▸ Exercise instructions
Below is a listing with pictures in it; transcribe exactly the lines from the one that has "### 1.[some wheels](https://github.com/USTB-ML/New_Wheel)" through the one that has "The converted tests", and omit those pictures.

========================

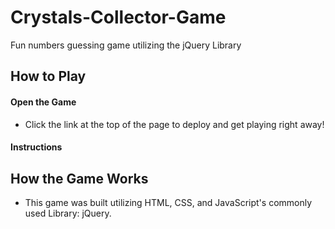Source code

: # Crystals-Collector-Game
Fun numbers guessing game utilizing the jQuery Library

## How to Play

#### Open the Game
* Click the link at the top of the page to deploy and get playing right away!  

#### Instructions

## How the Game Works
* This game was built utilizing HTML, CSS, and JavaScript's commonly used Library: jQuery.
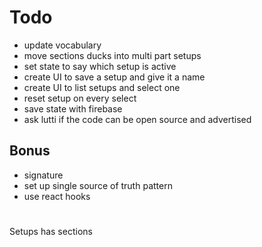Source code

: # Todo
* update vocabulary
* move sections ducks into multi part setups
* set state to say which setup is active
* create UI to save a setup and give it a name
* create UI to list setups and select one
* reset setup on every select
* save state with firebase
* ask lutti if the code can be open source and advertised

## Bonus

* signature
* set up single source of truth pattern
* use react hooks

#
Setups has sections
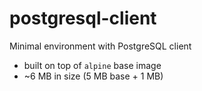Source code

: # postgresql-client
Minimal environment with PostgreSQL client

* built on top of `alpine` base image
* ~6 MB in size (5 MB base + 1 MB)

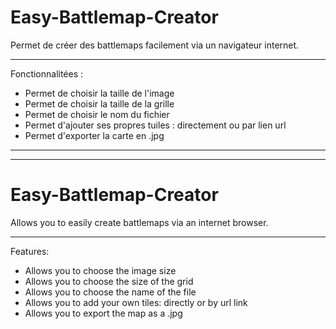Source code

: # Easy-Battlemap-Creator
Permet de créer des battlemaps facilement via un navigateur internet.

-------------------------------------------

Fonctionnalitées :
- Permet de choisir la taille de l'image
- Permet de choisir la taille de la grille
- Permet de choisir le nom du fichier
- Permet d'ajouter ses propres tuiles : directement ou par lien url
- Permet d'exporter la carte en .jpg

---------------
---------------

# Easy-Battlemap-Creator
Allows you to easily create battlemaps via an internet browser.

-------------------------------------------

Features:
- Allows you to choose the image size
- Allows you to choose the size of the grid
- Allows you to choose the name of the file
- Allows you to add your own tiles: directly or by url link
- Allows you to export the map as a .jpg
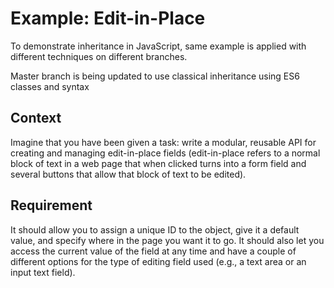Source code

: # Example: Edit-in-Place

To demonstrate inheritance in JavaScript, same example is applied with different techniques on different branches.

Master branch is being updated to use classical inheritance using ES6 classes and syntax

## Context
Imagine that you have been given a task: write a modular, reusable API for creating and managing edit-in-place fields (edit-in-place refers to a normal block of text in a web page that when clicked turns into a form field and several buttons that allow that block of text to be edited).

## Requirement
It should allow you to assign a unique ID to the object, give it a default value, and specify where in the page you want it to go. It should also let you access the current value of the field at any time and have a couple of different options for the type of editing field used (e.g., a text area or an input text field).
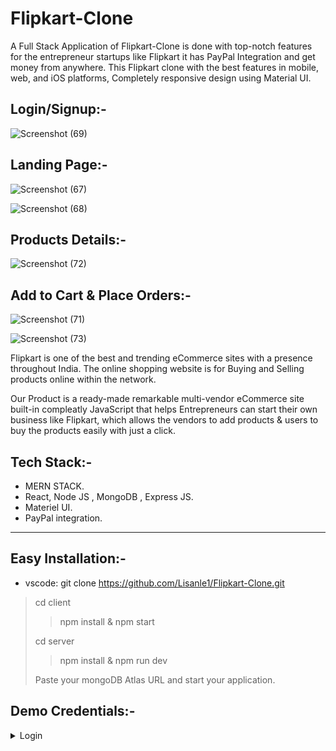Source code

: # Flipkart-Clone
A Full Stack Application of Flipkart-Clone is done with top-notch features for the entrepreneur startups like Flipkart it has PayPal Integration and get money from anywhere. This Flipkart clone with the best features in mobile, web, and iOS platforms, Completely responsive design using Material UI.

## Login/Signup:-

![Screenshot (69)](https://user-images.githubusercontent.com/105549298/209573281-404f55cd-cd62-4153-b5cf-90c20f1b7ee2.png)

## Landing Page:-

![Screenshot (67)](https://user-images.githubusercontent.com/105549298/209573739-d7d90950-39fe-45ad-bea8-1431bfcaa4ad.png)

![Screenshot (68)](https://user-images.githubusercontent.com/105549298/209573776-1a65850c-fd82-48b6-9cd1-f0fa1a141ad6.png)

## Products Details:-

![Screenshot (72)](https://user-images.githubusercontent.com/105549298/209573888-6169f799-7e3b-4b74-bcb2-53a0768efd10.png)

## Add to Cart & Place Orders:-

![Screenshot (71)](https://user-images.githubusercontent.com/105549298/209573937-d256a770-cfa2-413e-b816-871843054760.png)

![Screenshot (73)](https://user-images.githubusercontent.com/105549298/209573961-9f3d8af4-36a0-467a-a121-95c8e77e83d5.png)

Flipkart is one of the best and trending eCommerce sites with a presence throughout India. The online shopping website is for Buying and Selling products online within the network.

Our Product is a ready-made remarkable multi-vendor eCommerce site built-in compleatly JavaScript that helps Entrepreneurs can start their own business like Flipkart, which allows the vendors to add products & users to buy the products easily with just a click.

## Tech Stack:-
* MERN STACK.
* React, Node JS , MongoDB , Express JS.
* Materiel UI.
* PayPal integration.

<hr>

## Easy Installation:-

* vscode: git clone https://github.com/Lisanle1/Flipkart-Clone.git 

> cd client
> > npm install & npm start
> 
> cd server
> > npm install & npm run dev
> > 
> Paste your mongoDB Atlas URL and start your application.   

## Demo Credentials:-
<Details>
<Summary>Login</Summary>

- email: lisan@gmail.com
  password: lisan123
</Details>

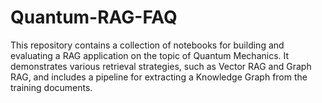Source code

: # Quantum-RAG-FAQ
This repository contains a collection of notebooks for building and evaluating a RAG application on the topic of Quantum Mechanics. It demonstrates various retrieval strategies, such as Vector RAG and Graph RAG, and includes a pipeline for extracting a Knowledge Graph from the training documents.
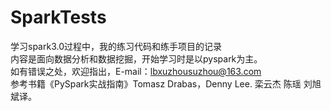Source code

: # SparkTests
学习spark3.0过程中，我的练习代码和练手项目的记录 \
内容是面向数据分析和数据挖掘，开始学习时是以pyspark为主。 \
如有错误之处，欢迎指出，E-mail：lbxuzhousuzhou@163.com \
参考书籍《PySpark实战指南》Tomasz Drabas，Denny Lee. 栾云杰 陈瑶 刘旭斌译。
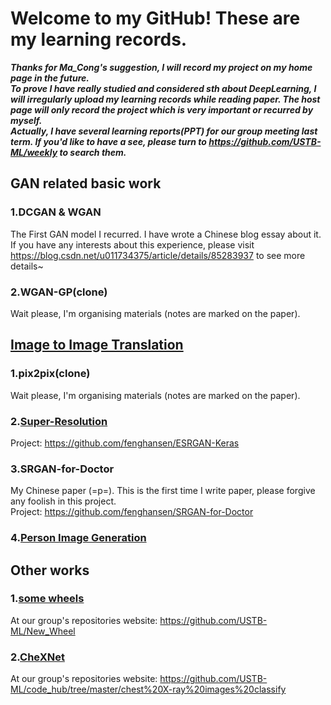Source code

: # Welcome to my GitHub! These are my learning records.   
***Thanks for Ma_Cong's suggestion, I will record my project on my home page in the future.  
To prove I have really studied and considered sth about DeepLearning, I will irregularly upload my learning records while reading paper. The host page will only record the project which is very important or recurred by myself.  
Actually, I have several learning reports(PPT) for our group meeting last term. If you'd like to have a see, please turn to https://github.com/USTB-ML/weekly to search them.***  


## GAN related basic work  
### 1.DCGAN & WGAN  
  The First GAN model I recurred. I have wrote a Chinese blog essay about it. If you have any interests about this experience, please visit https://blog.csdn.net/u011734375/article/details/85283937 to see more details~  
  
### 2.WGAN-GP(clone)  
  Wait please, I'm organising materials (notes are marked on the paper).  

## [Image to Image Translation](https://github.com/fenghansen/Study/tree/master/Image_to_Image_Translation)  
### 1.pix2pix(clone)  
  Wait please, I'm organising materials (notes are marked on the paper).  
### 2.[Super-Resolution](https://github.com/fenghansen/Study/tree/master/Image_to_Image_Translation/Super-Resolution)  
  Project: https://github.com/fenghansen/ESRGAN-Keras  
### 3.SRGAN-for-Doctor
  My Chinese paper (=p=). This is the first time I write paper, please forgive any foolish in this project.  
  Project: https://github.com/fenghansen/SRGAN-for-Doctor  
### 4.[Person Image Generation](https://github.com/fenghansen/Study/tree/master/Image_to_Image_Translation/Person_Image_Generation) 
  
## Other works  
### 1.[some wheels](https://github.com/USTB-ML/New_Wheel)  
At our group's repositories website: https://github.com/USTB-ML/New_Wheel  
  
### 2.[CheXNet](https://github.com/USTB-ML/code_hub/tree/master/chest%20X-ray%20images%20classify)
At our group's repositories website: https://github.com/USTB-ML/code_hub/tree/master/chest%20X-ray%20images%20classify  
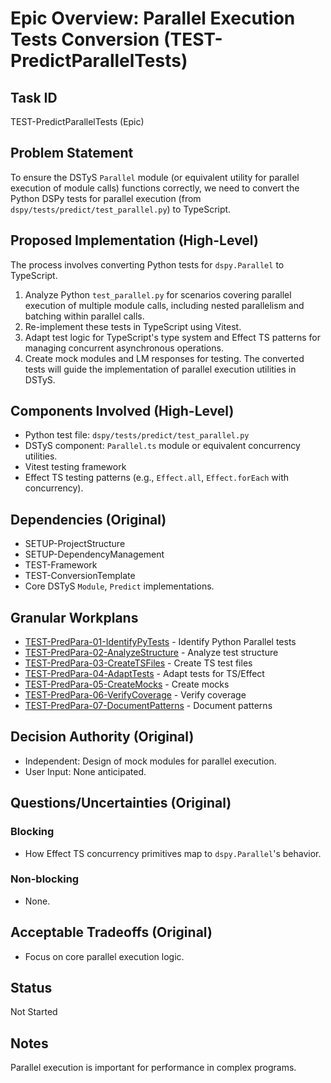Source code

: # Epic Overview: Parallel Execution Tests Conversion (TEST-PredictParallelTests)

## Task ID
TEST-PredictParallelTests (Epic)

## Problem Statement
To ensure the DSTyS `Parallel` module (or equivalent utility for parallel execution of module calls) functions correctly, we need to convert the Python DSPy tests for parallel execution (from `dspy/tests/predict/test_parallel.py`) to TypeScript.

## Proposed Implementation (High-Level)
The process involves converting Python tests for `dspy.Parallel` to TypeScript.
1.  Analyze Python `test_parallel.py` for scenarios covering parallel execution of multiple module calls, including nested parallelism and batching within parallel calls.
2.  Re-implement these tests in TypeScript using Vitest.
3.  Adapt test logic for TypeScript's type system and Effect TS patterns for managing concurrent asynchronous operations.
4.  Create mock modules and LM responses for testing.
The converted tests will guide the implementation of parallel execution utilities in DSTyS.

## Components Involved (High-Level)
- Python test file: `dspy/tests/predict/test_parallel.py`
- DSTyS component: `Parallel.ts` module or equivalent concurrency utilities.
- Vitest testing framework
- Effect TS testing patterns (e.g., `Effect.all`, `Effect.forEach` with concurrency).

## Dependencies (Original)
- SETUP-ProjectStructure
- SETUP-DependencyManagement
- TEST-Framework
- TEST-ConversionTemplate
- Core DSTyS `Module`, `Predict` implementations.

## Granular Workplans
- [TEST-PredPara-01-IdentifyPyTests](../../Documentation/Plans/TEST-PredPara-01-IdentifyPyTests.md) - Identify Python Parallel tests
- [TEST-PredPara-02-AnalyzeStructure](../../Documentation/Plans/TEST-PredPara-02-AnalyzeStructure.md) - Analyze test structure
- [TEST-PredPara-03-CreateTSFiles](../../Documentation/Plans/TEST-PredPara-03-CreateTSFiles.md) - Create TS test files
- [TEST-PredPara-04-AdaptTests](../../Documentation/Plans/TEST-PredPara-04-AdaptTests.md) - Adapt tests for TS/Effect
- [TEST-PredPara-05-CreateMocks](../../Documentation/Plans/TEST-PredPara-05-CreateMocks.md) - Create mocks
- [TEST-PredPara-06-VerifyCoverage](../../Documentation/Plans/TEST-PredPara-06-VerifyCoverage.md) - Verify coverage
- [TEST-PredPara-07-DocumentPatterns](../../Documentation/Plans/TEST-PredPara-07-DocumentPatterns.md) - Document patterns

## Decision Authority (Original)
- Independent: Design of mock modules for parallel execution.
- User Input: None anticipated.

## Questions/Uncertainties (Original)
### Blocking
- How Effect TS concurrency primitives map to `dspy.Parallel`'s behavior.
### Non-blocking
- None.

## Acceptable Tradeoffs (Original)
- Focus on core parallel execution logic.

## Status
Not Started

## Notes
Parallel execution is important for performance in complex programs.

========================

▸ Completed task
### 1.[some wheels](https://github.com/USTB-ML/New_Wheel)  
At our group's repositories website: https://github.com/USTB-ML/New_Wheel  
  
### 2.[CheXNet](https://github.com/USTB-ML/code_hub/tree/master/chest%20X-ray%20images%20classify)
At our group's repositories website: https://github.com/USTB-ML/code_hub/tree/master/chest%20X-ray%20images%20classify  
Source code

: # Epic Overview: Parallel Execution Tests Conversion (TEST-PredictParallelTests)

## Task ID
TEST-PredictParallelTests (Epic)

## Problem Statement
To ensure the DSTyS `Parallel` module (or equivalent utility for parallel execution of module calls) functions correctly, we need to convert the Python DSPy tests for parallel execution (from `dspy/tests/predict/test_parallel.py`) to TypeScript.

## Proposed Implementation (High-Level)
The process involves converting Python tests for `dspy.Parallel` to TypeScript.
1.  Analyze Python `test_parallel.py` for scenarios covering parallel execution of multiple module calls, including nested parallelism and batching within parallel calls.
2.  Re-implement these tests in TypeScript using Vitest.
3.  Adapt test logic for TypeScript's type system and Effect TS patterns for managing concurrent asynchronous operations.
4.  Create mock modules and LM responses for testing.
The converted tests will guide the implementation of parallel execution utilities in DSTyS.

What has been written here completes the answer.